Test the RAG Pipeline

Here’s how to test the complete RAG pipeline:

# Test query
test_query = "What is Qdrant used for?"
result = rag_pipeline(test_query)

print(f"Query: {result['query']}")
print(f"Answer: {result['answer']}")
print("\nRetrieved Documents:")
for i, doc in enumerate(result['retrieved_documents']):
    print(f"Document {i+1} (ID: {doc['id']}, Score: {doc['score']:.4f}): {doc['text']}")

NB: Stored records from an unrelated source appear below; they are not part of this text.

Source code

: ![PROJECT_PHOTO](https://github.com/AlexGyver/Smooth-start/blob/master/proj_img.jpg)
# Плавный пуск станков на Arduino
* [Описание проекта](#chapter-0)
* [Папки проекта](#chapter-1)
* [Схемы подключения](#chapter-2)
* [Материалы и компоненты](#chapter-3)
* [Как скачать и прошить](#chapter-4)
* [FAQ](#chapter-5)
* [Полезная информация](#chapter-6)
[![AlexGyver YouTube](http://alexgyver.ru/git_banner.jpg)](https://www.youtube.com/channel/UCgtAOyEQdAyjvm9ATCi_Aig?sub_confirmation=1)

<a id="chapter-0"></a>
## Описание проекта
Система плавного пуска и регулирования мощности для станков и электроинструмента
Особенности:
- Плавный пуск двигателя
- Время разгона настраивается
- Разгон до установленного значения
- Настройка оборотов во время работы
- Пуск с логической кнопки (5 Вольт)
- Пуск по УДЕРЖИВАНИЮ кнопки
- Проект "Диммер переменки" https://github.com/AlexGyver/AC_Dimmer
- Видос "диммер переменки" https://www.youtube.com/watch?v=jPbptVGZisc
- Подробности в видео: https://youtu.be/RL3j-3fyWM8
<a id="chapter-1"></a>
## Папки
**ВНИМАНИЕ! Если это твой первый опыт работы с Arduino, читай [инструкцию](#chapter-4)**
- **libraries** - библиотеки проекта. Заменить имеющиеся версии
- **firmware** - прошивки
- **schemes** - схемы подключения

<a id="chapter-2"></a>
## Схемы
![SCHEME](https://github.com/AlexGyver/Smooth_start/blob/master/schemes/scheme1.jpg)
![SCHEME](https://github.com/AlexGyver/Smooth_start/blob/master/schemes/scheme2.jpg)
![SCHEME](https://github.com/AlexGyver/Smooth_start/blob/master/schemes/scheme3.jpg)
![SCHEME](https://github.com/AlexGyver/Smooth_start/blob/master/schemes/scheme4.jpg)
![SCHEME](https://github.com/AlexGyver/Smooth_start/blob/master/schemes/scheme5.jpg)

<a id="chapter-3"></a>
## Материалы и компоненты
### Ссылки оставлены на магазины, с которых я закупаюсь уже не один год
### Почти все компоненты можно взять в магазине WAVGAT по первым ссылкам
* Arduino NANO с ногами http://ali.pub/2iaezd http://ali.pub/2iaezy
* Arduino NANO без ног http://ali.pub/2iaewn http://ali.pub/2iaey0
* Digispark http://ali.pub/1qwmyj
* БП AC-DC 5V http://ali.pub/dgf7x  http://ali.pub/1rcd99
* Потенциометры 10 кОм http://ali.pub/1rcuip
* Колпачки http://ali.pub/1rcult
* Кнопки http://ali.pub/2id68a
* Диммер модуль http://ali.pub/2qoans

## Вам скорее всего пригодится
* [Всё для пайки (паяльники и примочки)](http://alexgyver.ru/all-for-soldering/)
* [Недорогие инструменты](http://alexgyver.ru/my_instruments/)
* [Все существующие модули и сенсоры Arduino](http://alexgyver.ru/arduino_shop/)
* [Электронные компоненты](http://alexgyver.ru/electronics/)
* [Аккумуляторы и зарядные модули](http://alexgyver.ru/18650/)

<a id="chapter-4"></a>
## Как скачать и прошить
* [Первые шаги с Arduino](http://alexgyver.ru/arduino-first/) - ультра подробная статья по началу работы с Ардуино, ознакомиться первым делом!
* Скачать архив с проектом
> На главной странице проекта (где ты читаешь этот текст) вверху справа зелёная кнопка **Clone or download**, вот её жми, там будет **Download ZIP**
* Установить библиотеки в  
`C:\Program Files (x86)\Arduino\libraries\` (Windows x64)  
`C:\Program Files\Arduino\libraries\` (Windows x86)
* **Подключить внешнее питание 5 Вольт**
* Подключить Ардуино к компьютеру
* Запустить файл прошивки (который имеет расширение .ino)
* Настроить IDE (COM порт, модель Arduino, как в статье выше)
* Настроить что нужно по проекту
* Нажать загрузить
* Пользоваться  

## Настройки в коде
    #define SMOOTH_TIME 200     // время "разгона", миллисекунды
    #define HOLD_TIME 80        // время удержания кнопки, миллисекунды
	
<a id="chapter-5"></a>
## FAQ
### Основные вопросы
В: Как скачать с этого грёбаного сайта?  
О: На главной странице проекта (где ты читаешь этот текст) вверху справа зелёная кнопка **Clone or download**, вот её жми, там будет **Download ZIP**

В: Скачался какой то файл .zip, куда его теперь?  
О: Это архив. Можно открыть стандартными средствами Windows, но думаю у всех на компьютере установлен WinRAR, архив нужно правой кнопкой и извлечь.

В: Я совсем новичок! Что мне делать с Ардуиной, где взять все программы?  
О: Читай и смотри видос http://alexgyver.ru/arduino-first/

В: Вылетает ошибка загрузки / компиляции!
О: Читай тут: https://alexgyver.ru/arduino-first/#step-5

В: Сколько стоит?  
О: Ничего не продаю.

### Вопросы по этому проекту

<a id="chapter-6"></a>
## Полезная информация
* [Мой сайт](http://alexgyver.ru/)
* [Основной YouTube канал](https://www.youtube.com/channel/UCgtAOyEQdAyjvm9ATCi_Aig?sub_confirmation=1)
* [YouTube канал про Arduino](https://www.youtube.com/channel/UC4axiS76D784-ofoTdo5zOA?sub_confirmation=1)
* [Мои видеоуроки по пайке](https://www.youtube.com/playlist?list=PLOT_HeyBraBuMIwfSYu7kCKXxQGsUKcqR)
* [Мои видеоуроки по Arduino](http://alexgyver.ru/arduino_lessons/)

Viewing Traces in HoneyHive

After running your RAG pipeline with Qdrant, you can view the traces in the HoneyHive UI:

Navigate to your project in the HoneyHive dashboard
Click on the “Traces” tab to see all the traces from your RAG pipeline
Click on a specific trace to see detailed information about each step in the pipeline
Analyze the performance of your vector operations, embeddings, and retrieval processes

With HoneyHive, you can easily monitor and optimize your Qdrant-powered RAG pipeline, ensuring that it delivers the best possible results for your users.